In which case, the important thing is that you adapt positively and work towards an optimum situation with your specific requirements in mind.
For example, when I first began working from home full-time I had a far from perfect working environment.
It was a small and very old house that we were renovating. In the summer months it was extremely hot, as we had no air-conditioning, and the exposed beams meant that we had no roof and ceiling insulation. Also, our youngest child was a pre-school toddler.
The result was that my working environment meant using a room that we combined as a living room, bedroom and home-office. The house was infested with wildlife that had been disrupted by our renovations and on one occasion I had a deadly spider crawl up my leg while I was busy working.

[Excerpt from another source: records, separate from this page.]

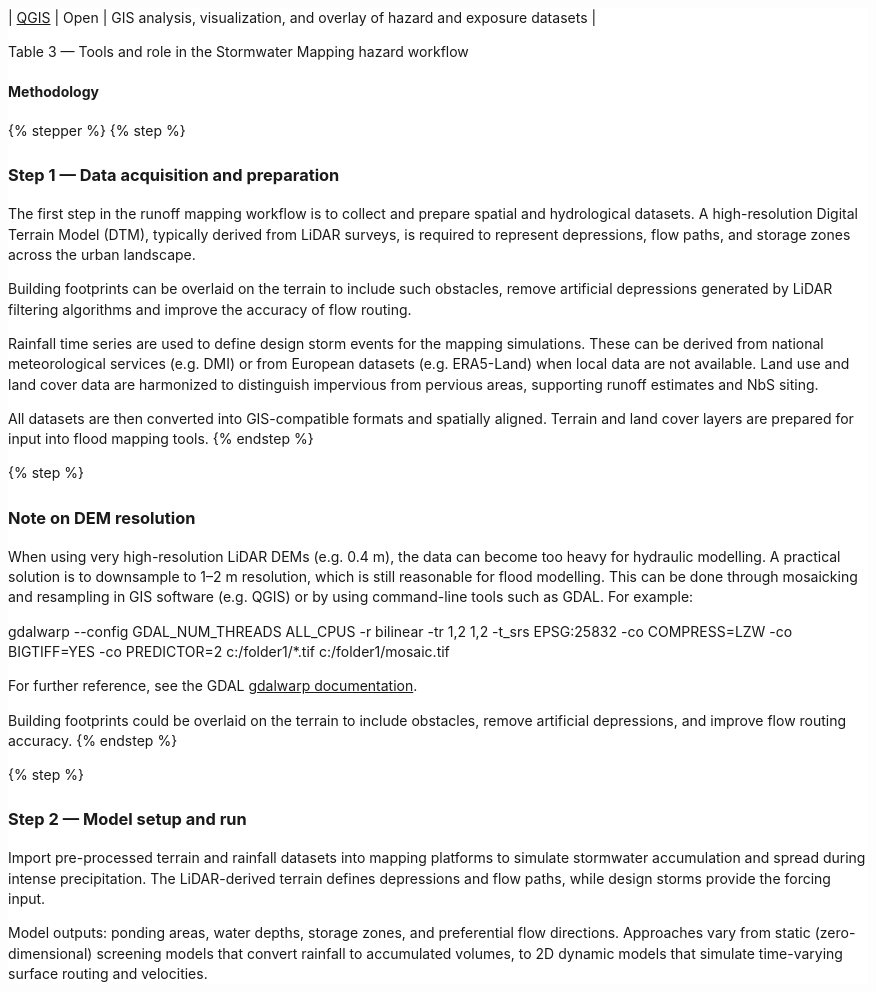 | [QGIS](https://qgis.org/)                                                | Open        | GIS analysis, visualization, and overlay of hazard and exposure datasets                                                    |

Table 3 — Tools and role in the Stormwater Mapping hazard workflow

#### Methodology

{% stepper %}
{% step %}
### Step 1 — Data acquisition and preparation

The first step in the runoff mapping workflow is to collect and prepare spatial and hydrological datasets. A high-resolution Digital Terrain Model (DTM), typically derived from LiDAR surveys, is required to represent depressions, flow paths, and storage zones across the urban landscape.

Building footprints can be overlaid on the terrain to include such obstacles, remove artificial depressions generated by LiDAR filtering algorithms and improve the accuracy of flow routing.

Rainfall time series are used to define design storm events for the mapping simulations. These can be derived from national meteorological services (e.g. DMI) or from European datasets (e.g. ERA5-Land) when local data are not available. Land use and land cover data are harmonized to distinguish impervious from pervious areas, supporting runoff estimates and NbS siting.

All datasets are then converted into GIS-compatible formats and spatially aligned. Terrain and land cover layers are prepared for input into flood mapping tools.
{% endstep %}

{% step %}
### Note on DEM resolution

When using very high-resolution LiDAR DEMs (e.g. 0.4 m), the data can become too heavy for hydraulic modelling. A practical solution is to downsample to 1–2 m resolution, which is still reasonable for flood modelling. This can be done through mosaicking and resampling in GIS software (e.g. QGIS) or by using command-line tools such as GDAL. For example:

gdalwarp --config GDAL\_NUM\_THREADS ALL\_CPUS -r bilinear -tr 1,2 1,2 -t\_srs EPSG:25832 -co COMPRESS=LZW -co BIGTIFF=YES -co PREDICTOR=2 c:/folder1/\*.tif c:/folder1/mosaic.tif

For further reference, see the GDAL [gdalwarp documentation](https://gdal.org/en/stable/programs/gdalwarp.html).

Building footprints could be overlaid on the terrain to include obstacles, remove artificial depressions, and improve flow routing accuracy.
{% endstep %}

{% step %}
### Step 2 — Model setup and run

Import pre-processed terrain and rainfall datasets into mapping platforms to simulate stormwater accumulation and spread during intense precipitation. The LiDAR-derived terrain defines depressions and flow paths, while design storms provide the forcing input.

Model outputs: ponding areas, water depths, storage zones, and preferential flow directions. Approaches vary from static (zero-dimensional) screening models that convert rainfall to accumulated volumes, to 2D dynamic models that simulate time-varying surface routing and velocities.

On another occasion, the heat was such that a thick candle melted before my eyes through the course of a particularly hot working day.
The situation could not easily be improved upon in the short-term and so I had to adapt and work towards an improved longer-term solution with my new understanding of the importance of needing a workspace that was conducive to full-time home based working.
I had fans on myself and on my laptop for 8 hours a day. I wore a pilot headset to block-out the noise of ‘Bob the Builder’ on the TV, and I kept a weathered eye out for various forms of wildlife.
When that house was renovated we sold it and looked for a new home with a clear specification of a home-office that was high on the priority list.
We then bought our next home that had a room that was perfect as a home-office, and I worked there happily for many years.